# What you have to do:
Your output must be the line containing "4+Days| | 5 | | COB L11 |" followed by every later line in the entries below, all copied exactly.

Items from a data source
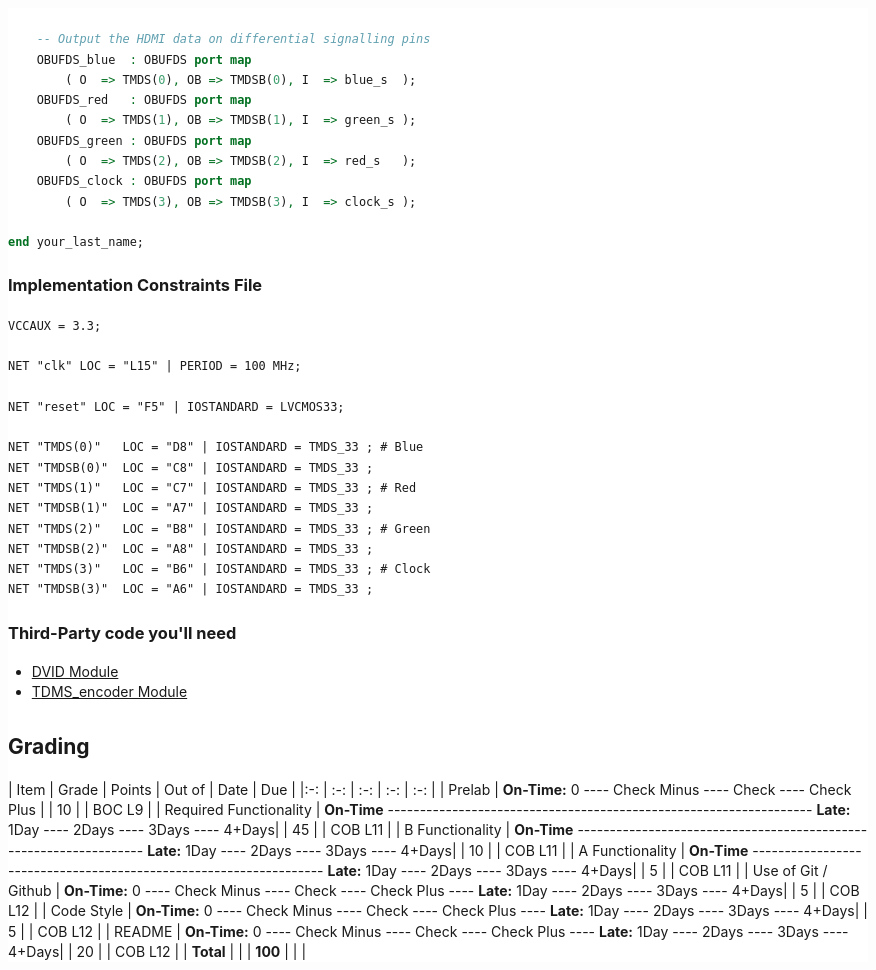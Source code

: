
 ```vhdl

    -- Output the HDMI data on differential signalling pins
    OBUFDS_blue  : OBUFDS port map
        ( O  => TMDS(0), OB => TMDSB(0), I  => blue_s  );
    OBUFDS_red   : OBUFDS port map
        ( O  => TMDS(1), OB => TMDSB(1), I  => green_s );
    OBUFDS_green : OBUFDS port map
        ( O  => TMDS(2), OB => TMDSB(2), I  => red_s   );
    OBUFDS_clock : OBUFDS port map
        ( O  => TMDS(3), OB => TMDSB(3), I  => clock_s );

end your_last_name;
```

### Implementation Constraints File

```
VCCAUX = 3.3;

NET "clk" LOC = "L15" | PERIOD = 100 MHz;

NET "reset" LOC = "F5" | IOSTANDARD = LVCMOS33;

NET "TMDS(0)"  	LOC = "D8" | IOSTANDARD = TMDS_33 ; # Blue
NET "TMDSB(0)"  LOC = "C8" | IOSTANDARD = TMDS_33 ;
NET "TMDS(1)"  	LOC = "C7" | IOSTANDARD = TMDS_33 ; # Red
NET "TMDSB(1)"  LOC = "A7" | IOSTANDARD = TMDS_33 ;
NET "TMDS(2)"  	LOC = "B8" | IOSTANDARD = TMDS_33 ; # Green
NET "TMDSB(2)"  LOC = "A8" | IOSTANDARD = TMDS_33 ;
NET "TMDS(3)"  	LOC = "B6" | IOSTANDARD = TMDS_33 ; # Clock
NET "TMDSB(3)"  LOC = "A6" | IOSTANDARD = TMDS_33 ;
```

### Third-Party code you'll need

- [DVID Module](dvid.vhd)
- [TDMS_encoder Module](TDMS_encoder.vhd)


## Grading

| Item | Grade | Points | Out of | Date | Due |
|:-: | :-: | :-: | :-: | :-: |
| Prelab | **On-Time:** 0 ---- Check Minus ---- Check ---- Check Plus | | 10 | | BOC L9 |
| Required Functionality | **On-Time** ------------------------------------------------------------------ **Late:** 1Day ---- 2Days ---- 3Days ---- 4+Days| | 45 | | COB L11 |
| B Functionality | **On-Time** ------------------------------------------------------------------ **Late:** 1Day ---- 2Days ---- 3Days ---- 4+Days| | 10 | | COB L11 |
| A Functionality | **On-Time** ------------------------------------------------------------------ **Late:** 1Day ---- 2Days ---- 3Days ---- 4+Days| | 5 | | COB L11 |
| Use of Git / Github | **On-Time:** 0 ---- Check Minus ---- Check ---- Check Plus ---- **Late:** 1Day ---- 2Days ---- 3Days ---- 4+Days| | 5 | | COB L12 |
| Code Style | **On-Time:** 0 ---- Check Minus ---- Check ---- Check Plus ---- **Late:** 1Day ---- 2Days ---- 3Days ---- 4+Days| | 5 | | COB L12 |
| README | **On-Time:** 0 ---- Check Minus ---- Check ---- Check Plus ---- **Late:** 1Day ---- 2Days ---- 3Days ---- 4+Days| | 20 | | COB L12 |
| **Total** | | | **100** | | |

# Answer space:
| A Functionality | **On-Time** ------------------------------------------------------------------ **Late:** 1Day ---- 2Days ---- 3Days ---- 4+Days| | 5 | | COB L11 |
| Use of Git / Github | **On-Time:** 0 ---- Check Minus ---- Check ---- Check Plus ---- **Late:** 1Day ---- 2Days ---- 3Days ---- 4+Days| | 5 | | COB L12 |
| Code Style | **On-Time:** 0 ---- Check Minus ---- Check ---- Check Plus ---- **Late:** 1Day ---- 2Days ---- 3Days ---- 4+Days| | 5 | | COB L12 |
| README | **On-Time:** 0 ---- Check Minus ---- Check ---- Check Plus ---- **Late:** 1Day ---- 2Days ---- 3Days ---- 4+Days| | 20 | | COB L12 |
| **Total** | | | **100** | | |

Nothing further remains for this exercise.